Apple It better not be me! I don't want to go anywhere near that stupid Marshmallow!
MePhone4 The person who was eliminated is... (Apple and Pickle stare in distress.) Sorry, I blanked out for a moment thinking about cookies! Anyway... Apple, you got 244 votes, which is the most ever!
Apple Wh-what?!
OJ Had to see that coming.
Pickle Is that an insult?
Apple Wait, hold on, remind me. What does eliminated mean?
(Apple is sent flying by the Fist Thingy and lands in the remains of the cage on Idiotic Island.)
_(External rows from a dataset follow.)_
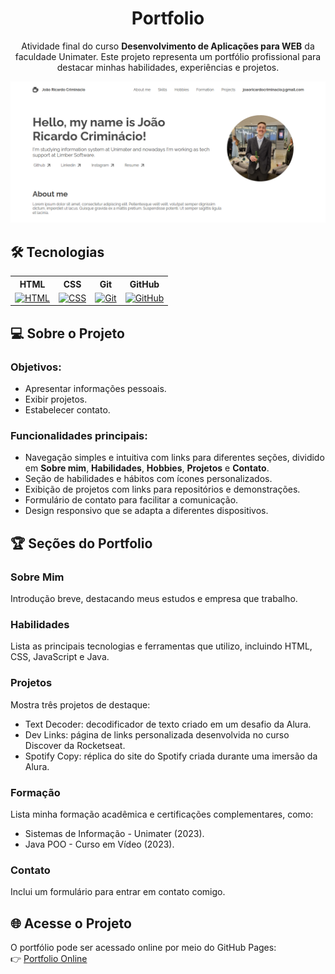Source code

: <h1 align="center"> Portfolio </h1>

<p align = center>Atividade final do curso <strong>Desenvolvimento de Aplicações para WEB</strong> da faculdade Unimater. Este projeto representa um portfólio profissional para destacar minhas habilidades, experiências e projetos.</p>

<p align="center">
  <img alt="Layout Portfolio" src="./assets/images/layout-projeto.png">
</p>

## 🛠 Tecnologias

<div align="center">
  <table>
    <tr>
      <th>HTML</th>
      <th>CSS</th>
      <th>Git</th>
      <th>GitHub</th>
    </tr>
    <tr>
      <td><a href="https://skillicons.dev"><img src="https://skillicons.dev/icons?i=html" alt="HTML"></a></td>
      <td><a href="https://skillicons.dev"><img src="https://skillicons.dev/icons?i=css" alt="CSS"></a></td>
      <td><a href="https://skillicons.dev"><img src="https://skillicons.dev/icons?i=git" alt="Git"></a></td>
      <td><a href="https://skillicons.dev"><img src="https://skillicons.dev/icons?i=github" alt="GitHub"></a></td>
    </tr>
  </table>
</div>

## 💻 Sobre o Projeto

### Objetivos:

- Apresentar informações pessoais.
- Exibir projetos.
- Estabelecer contato.

### Funcionalidades principais:

- Navegação simples e intuitiva com links para diferentes seções, dividido em **Sobre mim**, **Habilidades**, **Hobbies**, **Projetos** e **Contato**.
- Seção de habilidades e hábitos com ícones personalizados.
- Exibição de projetos com links para repositórios e demonstrações.
- Formulário de contato para facilitar a comunicação.
- Design responsivo que se adapta a diferentes dispositivos.

## 🏆 Seções do Portfolio
### Sobre Mim
Introdução breve, destacando meus estudos e empresa que trabalho.

### Habilidades
Lista as principais tecnologias e ferramentas que utilizo, incluindo HTML, CSS, JavaScript e Java.

### Projetos
Mostra três projetos de destaque:

- Text Decoder: decodificador de texto criado em um desafio da Alura.
- Dev Links: página de links personalizada desenvolvida no curso Discover da Rocketseat.
- Spotify Copy: réplica do site do Spotify criada durante uma imersão da Alura.

### Formação
Lista minha formação acadêmica e certificações complementares, como:

- Sistemas de Informação - Unimater (2023).
- Java POO - Curso em Vídeo (2023).

### Contato
Inclui um formulário para entrar em contato comigo.

## 🌐 Acesse o Projeto
O portfólio pode ser acessado online por meio do GitHub Pages: <br>
👉 [Portfolio Online](https://joaocriminacio.github.io/ChallengePortfolio/)

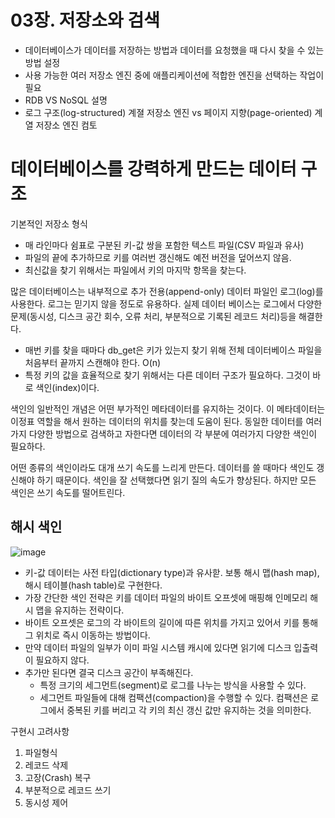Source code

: # 03장. 저장소와 검색

- 데이터베이스가 데이터를 저장하는 방법과 데이터를 요청했을 때 다시 찾을 수 있는 방법 설정
- 사용 가능한 여러 저장소 엔진 중에 애플리케이션에 적합한 엔진을 선택하는 작업이 필요
- RDB VS NoSQL 설명
- 로그 구조(log-structured) 계졀 저장소 엔진 vs 페이지 지향(page-oriented) 계열 저장소 엔진 컴토

# 데이터베이스를 강력하게 만드는 데이터 구조

기본적인 저장소 형식

- 매 라인마다 쉼표로 구분된 키-값 쌍을 포함한 텍스트 파일(CSV 파일과 유사)
- 파일의 끝에 추가하므로 키를 여러번 갱신해도 예전 버전을 덮어쓰지 않음.
- 최신값을 찾기 위해서는 파일에서 키의 마지막 항목을 찾는다.

많은 데이터베이스는 내부적으로 추가 전용(append-only) 데이터 파일인 로그(log)를 사용한다. 로그는 믿기지 않을 정도로 유용하다. 실제 데이터 베이스는 로그에서 다양한 문제(동시성, 디스크 공간 회수, 오류 처리, 부분적으로 기록된 레코드 처리)등을 해결한다.

- 매번 키를 찾을 때마다 db_get은 키가 있는지 찾기 위해 전체 데이터베이스 파일을 처음부터 끝까지 스캔해야 한다. O(n)
- 특정 키의 값을 효율적으로 찾기 위해서는 다른 데이터 구조가 필요하다. 그것이 바로 색인(index)이다.

색인의 일반적인 개념은 어떤 부가적인 메타데이터를 유지하는 것이다. 이 메타데이터는 이정표 역할을 해서 원하는 데이터의 위치를 찾는데 도움이 된다. 동일한 데이터를 여러가지 다양한 방법으로 검색하고 자한다면 데이터의 각 부분에 여러가지 다양한 색인이 필요하다.

어떤 종류의 색인이라도 대개 쓰기 속도를 느리게 만든다. 데이터를 쓸 때마다 색인도 갱신해야 하기 때문이다. 색인을 잘 선택했다면 읽기 질의 속도가 향상된다. 하지만 모든 색인은 쓰기 속도를 떨어트린다.

## 해시 색인

![image](https://github.com/eastperson/23-11-DesigningDataIntensiveApplications/assets/66561524/13ef4b3b-e9cd-4319-81e2-2900a3e57f3a)

- 키-값 데이터는 사전 타입(dictionary type)과 유사핟. 보통 해시 맵(hash map), 해시 테이블(hash table)로 구현한다.
- 가장 간단한 색인 전략은 키를 데이터 파일의 바이트 오프셋에 매핑해 인메모리 해시 맵을 유지하는 전략이다.
- 바이트 오프셋은 로그의 각 바이트의 길이에 따른 위치를 가지고 있어서 키를 통해 그 위치로 즉시 이동하는 방법이다.
- 만약 데이터 파일의 일부가 이미 파일 시스템 캐시에 있다면 읽기에 디스크 입출력이 필요하지 않다.
- 추가만 된다면 결국 디스크 공간이 부족해진다.
    - 특정 크기의 세그먼트(segment)로 로그를 나누는 방식을 사용할 수 있다.
    - 세그먼트 파일들에 대해 컴팩션(compaction)을 수행할 수 있다. 컴팩션은 로그에서 중복된 키를 버리고 각 키의 최신 갱신 값만 유지하는 것을 의미한다.

구현시 고려사항

1. 파일형식
2. 레코드 삭제
3. 고장(Crash) 복구
4. 부분적으로 레코드 쓰기
5. 동시성 제어

   
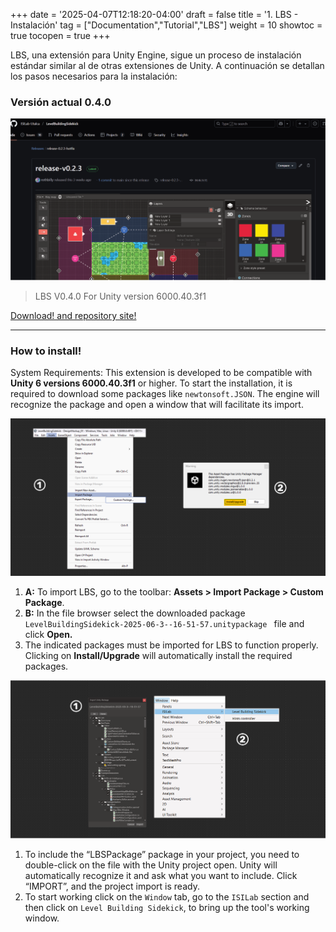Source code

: +++
date = '2025-04-07T12:18:20-04:00'
draft = false
title = '1. LBS - Instalación'
tag = ["Documentation","Tutorial","LBS"]
weight = 10
showtoc = true
tocopen = true
+++



LBS, una extensión para Unity Engine, sigue un proceso de instalación estándar similar al de otras extensiones de Unity. A continuación se detallan los pasos necesarios para la instalación:

### Versión actual 0.4.0


![Download web](lbs_release_01_2025.png)

> LBS V0.4.0 For Unity version 6000.40.3f1

[Download! and repository site!](https://github.com/ISILab-Utalca/LevelBuildingSidekick/releases/tag/release-0.4.0-quests)

---

### How to install!

System Requirements: This extension is developed to be compatible with **Unity 6 versions 6000.40.3f1** or higher. To start the installation, it is required to download some packages like `newtonsoft.JSON`. The engine will recognize the package and open a window that will facilitate its import.


![How to Install 01](install_info_01.png)

1. **A:** To import LBS, go to the toolbar: **Assets > Import Package > Custom Package**.
1. **B:** In the file browser select the downloaded package  `LevelBuildingSidekick-2025-06-3--16-51-57.unitypackage
 ` file and click **Open.**
2. The indicated packages must be imported for LBS to function properly. Clicking on **Install/Upgrade** will automatically install the required packages.

![How to Install 02](install_info_02.png)

1. To include the “LBSPackage” package in your project, you need to double-click on the file with the Unity project open. Unity will automatically recognize it and ask what you want to include. Click “IMPORT”, and the project import is ready.
2. To start working click on the `Window` tab, go to the `ISILab` section and then click on `Level Building Sidekick`, to bring up the tool's working window.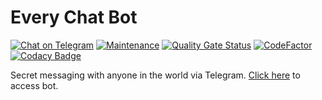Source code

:# Every Chat Bot

[![Chat on Telegram](https://img.shields.io/badge/Chat%20on-Telegram-brightgreen.svg)](https://t.me/every_chat_bot)
[![Maintenance](https://img.shields.io/badge/Maintained%3F-yes-green.svg)](https://github.com/suphero/every-chat-bot/graphs/commit-activity)
[![Quality Gate Status](https://sonarcloud.io/api/project_badges/measure?project=suphero_every-chat-bot&metric=alert_status)](https://sonarcloud.io/dashboard?id=suphero_every-chat-bot)
[![CodeFactor](https://www.codefactor.io/repository/github/suphero/every-chat-bot/badge)](https://www.codefactor.io/repository/github/suphero/every-chat-bot)
[![Codacy Badge](https://api.codacy.com/project/badge/Grade/9d922d969a904b2188e324a864b19513)](https://app.codacy.com/gh/suphero/every-chat-bot?utm_source=github.com&utm_medium=referral&utm_content=suphero/every-chat-bot&utm_campaign=Badge_Grade)

Secret messaging with anyone in the world via Telegram. [Click here](https://t.me/every_chat_bot) to access bot.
Apple Uh, hello? Where is everybody? (sighs)
(Cut to the other eliminated contestants, except for Salt, on the water, using a tree as a boat.)
Lightbulb Great! The tree boat idea worked! Although... I think I got a splinter... (There is a shot of Lightbulb with a large splinter in her arm as a pained scream plays.)
Marshmallow Wait a minute, where's Salt?!
(Cut to Salt swimming towards Inanimate Island with hearts in her eyes.)
Knife Uh... (Salt is shown thinking about OJ.) Just leave her.
Nickel You don't understand! MePhone sees her, the whole escape is ruined! We've got to stop her!
(Cut to MePhone4 and the competing contestants.)
MePhone4 Time for the next challenge. My personal favorite, MePhone Says.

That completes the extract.